● What is needed
Identify every line in the records below that contains the word "node", and copy each of those lines.

● Material provided
*** Begin section ***
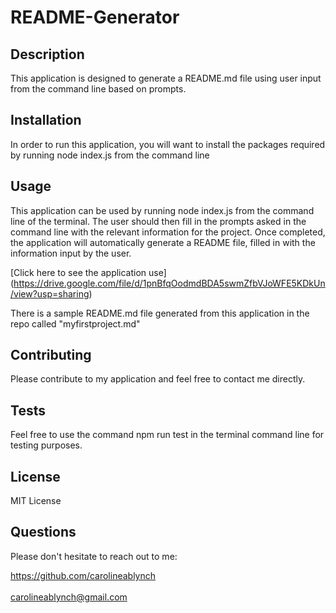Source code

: # README-Generator 

## Description 

This application is designed to generate a README.md file using user input from the command line based on prompts. 

## Installation 

In order to run this application, you will want to install the packages required by running node index.js from the command line 

## Usage 

This application can be used by running node index.js from the command line of the terminal. The user should then fill in the prompts asked in the command line with the relevant information for the project. Once completed, the application will automatically generate a README file, filled in with the information input by the user. 

[Click here to see the application use] (https://drive.google.com/file/d/1pnBfqOodmdBDA5swmZfbVJoWFE5KDkUn/view?usp=sharing)

There is a sample README.md file generated from this application in the repo called "myfirstproject.md"

## Contributing 

Please contribute to my application and feel free to contact me directly. 

## Tests 

Feel free to use the command npm run test in the terminal command line for testing purposes. 

## License 

MIT License 

## Questions 

Please don't hesitate to reach out to me: 

https://github.com/carolineablynch
<br></br>
carolineablynch@gmail.com 
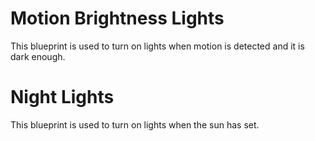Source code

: # Motion Brightness Lights

This blueprint is used to turn on lights when motion is detected and it is dark enough.

# Night Lights

This blueprint is used to turn on lights when the sun has set.
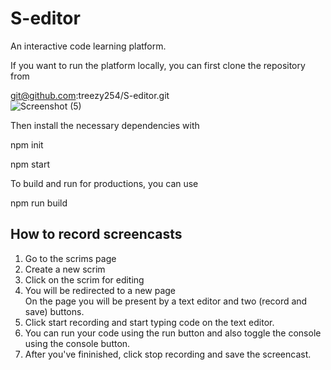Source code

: # S-editor 
An interactive code learning platform.
  
If you want to run the platform locally, you can first clone the repository from
 
git@github.com:treezy254/S-editor.git  
![Screenshot (5)](https://github.com/treezy254/S-editor/assets/84716878/022c5eb1-386c-411d-8f06-647c28b1f7b9)
 
Then install the necessary dependencies with 
   
npm init 
 
npm start  
  
To build and run for productions, you can use 
 
npm run build 

## How to record screencasts
<ol>
<li>Go to the scrims page</li>
<li>Create a new scrim</li>
<li>Click on the scrim for editing</li>
<li>You will be redirected to a new page</li>
On the page you will be present by a text editor and two (record and save) buttons.<br/>
<li>Click start recording and start typing code on the text editor.</li>
<li>You can run your code using the run button and also toggle the console using the console button.</li>
<li>After you've fininished, click stop recording and save the screencast.</li>
</ol>
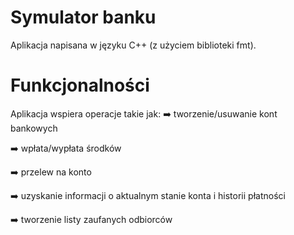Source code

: # Symulator banku
Aplikacja napisana w języku C++ (z użyciem biblioteki fmt).

# Funkcjonalności
Aplikacja wspiera operacje takie jak:
➡️ tworzenie/usuwanie kont bankowych

➡️ wpłata/wypłata środków

➡️ przelew na konto

➡️ uzyskanie informacji o aktualnym stanie konta i historii płatności

➡️ tworzenie listy zaufanych odbiorców

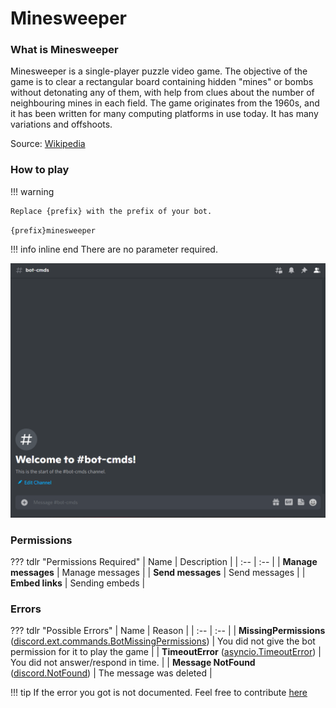 # Minesweeper

### What is Minesweeper

Minesweeper is a single-player puzzle video game. The objective of the game is to clear a rectangular board containing hidden "mines" or bombs without detonating any of them, with help from clues about the number of neighbouring mines in each field. The game originates from the 1960s, and it has been written for many computing platforms in use today. It has many variations and offshoots.

Source: [Wikipedia](https://en.wikipedia.org/wiki/Minesweeper_(video_game))

### How to play

!!! warning

    Replace {prefix} with the prefix of your bot.

`{prefix}minesweeper`

!!! info  inline end
    There are no parameter required.

![Sample](../src/screenshots/minesweeper.gif)

### Permissions

??? tdlr "Permissions Required"
    | Name | Description |
    | :-- | :-- |
    | **Manage messages** | Manage messages |
    | **Send messages** | Send messages |
    | **Embed links** | Sending embeds |

### Errors

??? tdlr "Possible Errors"
    | Name | Reason |
    | :-- | :-- |
    | **MissingPermissions** ([discord.ext.commands.BotMissingPermissions](https://docs.pycord.dev/en/master/ext/commands/api.html?highlight=missing#discord.ext.commands.BotMissingPermissions)) | You did not give the bot permission for it to play the game |
    | **TimeoutError** ([asyncio.TimeoutError](https://docs.python.org/3/library/asyncio-exceptions.html?highlight=timeouterror#asyncio.TimeoutError)) | You did not answer/respond in time. |
    | **Message NotFound** ([discord.NotFound](https://docs.pycord.dev/en/master/api.html?highlight=notfound#discord.NotFound)) | The message was deleted |

!!! tip
    If the error you got is not documented. Feel free to contribute [here](https://github.com/andrewthederp/Disgames/docs/mixins/minesweeper.md)
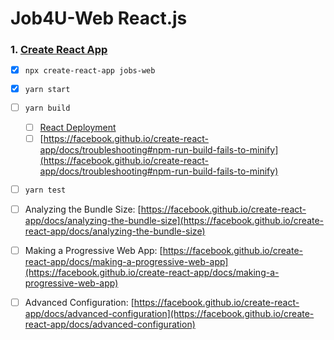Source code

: # Job4U-Web React.js

### 1. [Create React App](https://github.com/facebook/create-react-app)

* [x] `npx create-react-app jobs-web`

* [x] `yarn start`
* [ ] `yarn build`
    * [ ] [React Deployment](https://facebook.github.io/create-react-app/docs/deployment)
    * [ ] [https://facebook.github.io/create-react-app/docs/troubleshooting#npm-run-build-fails-to-minify](https://facebook.github.io/create-react-app/docs/troubleshooting#npm-run-build-fails-to-minify)
* [ ] `yarn test`
* [ ] Analyzing the Bundle Size: [https://facebook.github.io/create-react-app/docs/analyzing-the-bundle-size](https://facebook.github.io/create-react-app/docs/analyzing-the-bundle-size)
* [ ] Making a Progressive Web App: [https://facebook.github.io/create-react-app/docs/making-a-progressive-web-app](https://facebook.github.io/create-react-app/docs/making-a-progressive-web-app)
* [ ] Advanced Configuration: [https://facebook.github.io/create-react-app/docs/advanced-configuration](https://facebook.github.io/create-react-app/docs/advanced-configuration)

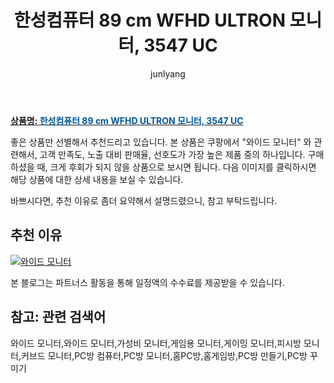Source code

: ﻿---
layout: post
title:  "한성컴퓨터 89 cm WFHD ULTRON 모니터, 3547 UC"
author: junlyang
categories: [ 모니터 ]
tags: [와이드 모니터,가성비 모니터,게임용 모니터,게이밍 모니터,피시방 모니터,커브드 모니터,PC방 컴퓨터,PC방 모니터,홈PC방,홈게임방,PC방 만들기,PC방 꾸미기]
image: https://static.coupangcdn.com/image/retail/images/114085246950903-e100d841-6ee9-4e1d-a4ee-a5052e227deb.jpg 
description: "쿠팡에서 와이드 모니터 관련 상품으로 가장 고객 선호도가 높은 제품 중 하나입니다."
---

<a href="https://thumbnail6.coupangcdn.com/thumbnails/remote/q89/image/retail/images/47438254208789-4bbf5a52-cb1f-4b62-b8f1-01b0ad489d63.jpg"><b>상품명: <font color='#01579B'>한성컴퓨터 89 cm WFHD ULTRON 모니터, 3547 UC</font></b></a>

좋은 상품만 선별해서 추천드리고 있습니다.
본 상품은 쿠팡에서 "와이드 모니터" 와 관련해서, 고객 만족도, 노출 대비 판매율, 선호도가 가장 높은 제품 중의 하나입니다.
구매하셨을 때, 크게 후회가 되지 않을 상품으로 보시면 됩니다. 
다음 이미지를 클릭하시면 해당 상품에 대한 상세 내용을 보실 수 있습니다.

바쁘시다면, 추천 이유로 좀더 요약해서 설명드렸으니, 참고 부탁드립니다.

## 추천 이유 

<a href="https://coupa.ng/bNZ8DX"><img src="https://thumbnail6.coupangcdn.com/thumbnails/remote/q89/image/retail/images/47438254208789-4bbf5a52-cb1f-4b62-b8f1-01b0ad489d63.jpg" alt="와이드 모니터" title="와이드 모니터"></a> 

본 블로그는 파트너스 활동을 통해 일정액의 수수료를 제공받을 수 있습니다.

## 참고: 관련 검색어    
와이드 모니터,와이드 모니터,가성비 모니터,게임용 모니터,게이밍 모니터,피시방 모니터,커브드 모니터,PC방 컴퓨터,PC방 모니터,홈PC방,홈게임방,PC방 만들기,PC방 꾸미기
*** End section ***
● Response
In order to run this application, you will want to install the packages required by running node index.js from the command line 
This application can be used by running node index.js from the command line of the terminal. The user should then fill in the prompts asked in the command line with the relevant information for the project. Once completed, the application will automatically generate a README file, filled in with the information input by the user. 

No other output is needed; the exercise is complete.